He has secured sufficient funds to pay off the entire amount due to the debenture holders inclusive of all interest.
Will you confirm that this is now acceptable to you so that the facilities regarding documentation and the release of the monies to you can be undertaken.
There is no evidence that that letter was written on a without prejudice basis, nor is there evidence that as on the date of that letter, the respondents still regarded the amount of Ksh.54 million to be the debt due. A look at a draft enclosed in a letter dated 14th November 1988, three years after 25th October 1985, will show clearly that Mr. Macharia himself stated at 2nd paragraph that as at that time the “figure should be around or approximately (excluding receiver’s overdraft) Ksh.79 million and at paragraph 4(b) he refers to Ksh.54 million as “the original debt” and states further in that draft -
“The above, taken together, I consider offering the Banks a settlement of Ksh.70 million excluding the Receivers overdraft expected to be continued by KCB and serviced normally by the company.”

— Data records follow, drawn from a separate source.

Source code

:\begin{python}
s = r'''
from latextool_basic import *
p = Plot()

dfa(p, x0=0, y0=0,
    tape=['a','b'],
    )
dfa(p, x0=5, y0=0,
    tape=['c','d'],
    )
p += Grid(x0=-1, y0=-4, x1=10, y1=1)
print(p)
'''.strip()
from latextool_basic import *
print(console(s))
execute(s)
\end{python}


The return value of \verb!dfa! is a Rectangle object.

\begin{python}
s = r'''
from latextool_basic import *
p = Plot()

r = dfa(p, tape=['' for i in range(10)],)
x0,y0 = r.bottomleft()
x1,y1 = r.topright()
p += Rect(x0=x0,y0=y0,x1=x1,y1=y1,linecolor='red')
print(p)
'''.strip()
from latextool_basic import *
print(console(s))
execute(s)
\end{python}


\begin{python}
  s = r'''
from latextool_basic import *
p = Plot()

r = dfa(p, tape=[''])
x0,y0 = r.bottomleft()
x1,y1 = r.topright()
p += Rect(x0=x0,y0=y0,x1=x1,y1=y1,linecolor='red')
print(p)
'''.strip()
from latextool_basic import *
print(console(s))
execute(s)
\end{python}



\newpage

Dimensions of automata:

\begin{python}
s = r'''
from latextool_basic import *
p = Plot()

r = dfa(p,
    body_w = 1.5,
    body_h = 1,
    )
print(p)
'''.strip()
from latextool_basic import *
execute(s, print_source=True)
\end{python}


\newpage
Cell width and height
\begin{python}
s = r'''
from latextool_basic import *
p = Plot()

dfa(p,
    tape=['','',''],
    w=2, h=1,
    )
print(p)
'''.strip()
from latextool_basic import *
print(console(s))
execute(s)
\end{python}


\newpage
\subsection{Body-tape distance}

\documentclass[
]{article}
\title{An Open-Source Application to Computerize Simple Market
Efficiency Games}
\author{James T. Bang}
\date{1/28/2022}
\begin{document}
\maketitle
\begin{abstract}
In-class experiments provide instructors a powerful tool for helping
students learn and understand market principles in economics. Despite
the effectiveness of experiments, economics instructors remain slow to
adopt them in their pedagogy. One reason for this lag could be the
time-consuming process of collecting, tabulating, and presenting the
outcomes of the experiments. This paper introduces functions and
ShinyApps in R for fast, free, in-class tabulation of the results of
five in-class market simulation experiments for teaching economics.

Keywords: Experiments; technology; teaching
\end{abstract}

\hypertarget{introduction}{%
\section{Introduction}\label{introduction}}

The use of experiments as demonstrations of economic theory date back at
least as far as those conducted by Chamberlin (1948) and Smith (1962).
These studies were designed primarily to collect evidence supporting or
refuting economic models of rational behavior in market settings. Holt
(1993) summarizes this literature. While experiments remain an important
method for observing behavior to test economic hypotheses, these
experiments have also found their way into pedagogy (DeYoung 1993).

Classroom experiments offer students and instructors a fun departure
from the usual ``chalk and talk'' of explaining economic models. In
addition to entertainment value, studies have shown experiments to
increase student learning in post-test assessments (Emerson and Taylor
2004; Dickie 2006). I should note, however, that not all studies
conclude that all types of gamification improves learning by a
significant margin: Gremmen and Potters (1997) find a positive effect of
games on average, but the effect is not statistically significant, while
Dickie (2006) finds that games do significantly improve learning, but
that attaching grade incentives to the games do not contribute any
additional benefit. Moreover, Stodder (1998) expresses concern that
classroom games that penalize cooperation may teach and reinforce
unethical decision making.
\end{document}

Further, and to demonstrate that the amount of Ksh.110,000,000/= that the appellants received from the first and second respondent was an amount due to the appellants and did not include an extra 56 million to which the appellants were not entitled, two months after the first and second respondents’ advocates had made the proposal above, on 24th April, 1989, they wrote yet another letter on 29th June 1989 to Oraro & Rachier Advocates, for the appellants. In that letter, the two respondents stated, inter alia, as follows:
“The only other issue you raised in your said letter of 25th May was the fact that the then guarantee was limited to 3 million. This if we may say so, was a legitimate point for you to raise. You have now advised that the amount outstanding as at 22nd June amounted to Ksh.108,091,369/94 approximately. There is of course further interest accruing. Enclosed please find Barclays Bank PLC guarantee for Pound Sterling 3.4 million (Equivalent to Ksh.110,241,94/=) approximately. This guarantee more than covers the total amount payable to your clients”.
Looking at the trend of the proposals from the first and second respondents in times of time, it was not surprising that on 17th July 1989 all the parties with Mr. Macharia representing Madhupaper entered into a deed which was duly signed by all and which specifically stated that as at 22nd June 1989 the amount due to the appellants and the third respondent was Ksh.101,681,369/94 plus Ksh.7,500,000/= being the receiver’s fee. It is, in my mind, not in doubt from the above that the first and 2nd respondents did accept that that amount was due to the appellants. That being so, I find it difficult to appreciate that receipt and retaining of that amount by the appellants amounted to unjust enrichment of the appellants. I do feel, that had the learned Judge of the superior court analysed fully the evidence that was before him and evaluated the same, he would have most likely come to a different conclusion on that aspect. Further, I do not think that the way that amount was demanded reduced it to an amount received through unfair means. I have, through a few documentary evidence, shown above that it was indeed the first respondent, representing the second respondent, who made certain proposals or admissions of that amount as the amount due and payable to the appellants. Indeed, in the deed, the particulars of payments were recorded down i.e. Kenya Commercial Bank was owed Ksh.66,653,416.70 as at 22nd June 1989, Kenya Commercial Finance was owed Ksh.25,574,174/49 and Kenya National Capital Corporation Limited was owed Ksh.9,453,778/75. That deed was signed in the presence of P.K. Muite and M.N. Ng’ang’a. These were advocates of the first and second respondents. I do not think Mr. Macharia’s evidence in cross-examination that he signed the agreement to secure his property as he had no alternative can be given serious considerations. His advocates proposed documentation i.e. agreement. As I have stated above, the appellants obtained what was theirs and were not, in my view, unjustly enriched i.e. they did not receive and retain what was not theirs to the disadvantage of the first and second respondents.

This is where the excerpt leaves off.